Assigned task:
From the listing below, copy each line where "entrante" occurs.

==================================================

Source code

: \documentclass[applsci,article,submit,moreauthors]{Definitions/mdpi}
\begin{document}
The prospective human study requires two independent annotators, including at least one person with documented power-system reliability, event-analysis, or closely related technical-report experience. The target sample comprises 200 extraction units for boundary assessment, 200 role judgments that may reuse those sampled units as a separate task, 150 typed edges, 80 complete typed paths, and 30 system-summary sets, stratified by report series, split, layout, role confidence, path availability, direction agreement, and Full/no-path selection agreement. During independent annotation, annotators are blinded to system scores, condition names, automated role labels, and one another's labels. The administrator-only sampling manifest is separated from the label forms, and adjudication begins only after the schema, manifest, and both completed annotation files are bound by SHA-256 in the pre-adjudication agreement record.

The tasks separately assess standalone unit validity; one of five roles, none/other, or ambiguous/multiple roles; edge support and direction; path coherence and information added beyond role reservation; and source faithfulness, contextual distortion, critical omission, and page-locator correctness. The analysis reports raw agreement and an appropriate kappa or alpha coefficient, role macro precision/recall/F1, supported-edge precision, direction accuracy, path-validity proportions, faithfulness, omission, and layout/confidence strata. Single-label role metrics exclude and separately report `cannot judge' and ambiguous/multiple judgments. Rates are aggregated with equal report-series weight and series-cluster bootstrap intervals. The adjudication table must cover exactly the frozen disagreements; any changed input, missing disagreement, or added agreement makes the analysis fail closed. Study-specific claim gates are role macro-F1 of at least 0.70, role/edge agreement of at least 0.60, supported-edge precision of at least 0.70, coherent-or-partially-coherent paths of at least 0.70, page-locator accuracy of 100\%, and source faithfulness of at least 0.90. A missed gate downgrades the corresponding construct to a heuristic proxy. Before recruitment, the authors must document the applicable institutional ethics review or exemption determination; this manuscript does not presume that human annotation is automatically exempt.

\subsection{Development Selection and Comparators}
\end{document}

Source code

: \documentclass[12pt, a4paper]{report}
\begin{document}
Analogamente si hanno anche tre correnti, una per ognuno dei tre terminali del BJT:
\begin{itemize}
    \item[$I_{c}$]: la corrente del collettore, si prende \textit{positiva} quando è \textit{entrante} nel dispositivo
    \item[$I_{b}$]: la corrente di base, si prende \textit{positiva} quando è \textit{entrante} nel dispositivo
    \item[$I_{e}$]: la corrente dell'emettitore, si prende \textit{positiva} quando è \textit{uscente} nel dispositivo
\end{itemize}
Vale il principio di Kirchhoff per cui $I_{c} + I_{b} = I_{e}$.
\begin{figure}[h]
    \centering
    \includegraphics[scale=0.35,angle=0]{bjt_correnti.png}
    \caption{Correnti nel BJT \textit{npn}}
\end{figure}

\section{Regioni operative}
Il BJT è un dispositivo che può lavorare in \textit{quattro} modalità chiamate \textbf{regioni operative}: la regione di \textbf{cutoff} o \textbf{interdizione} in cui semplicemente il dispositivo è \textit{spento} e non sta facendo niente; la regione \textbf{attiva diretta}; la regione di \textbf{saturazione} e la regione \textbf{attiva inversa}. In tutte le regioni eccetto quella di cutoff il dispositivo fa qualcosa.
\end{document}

==================================================

Exercise answer:
    \item[$I_{c}$]: la corrente del collettore, si prende \textit{positiva} quando è \textit{entrante} nel dispositivo
    \item[$I_{b}$]: la corrente di base, si prende \textit{positiva} quando è \textit{entrante} nel dispositivo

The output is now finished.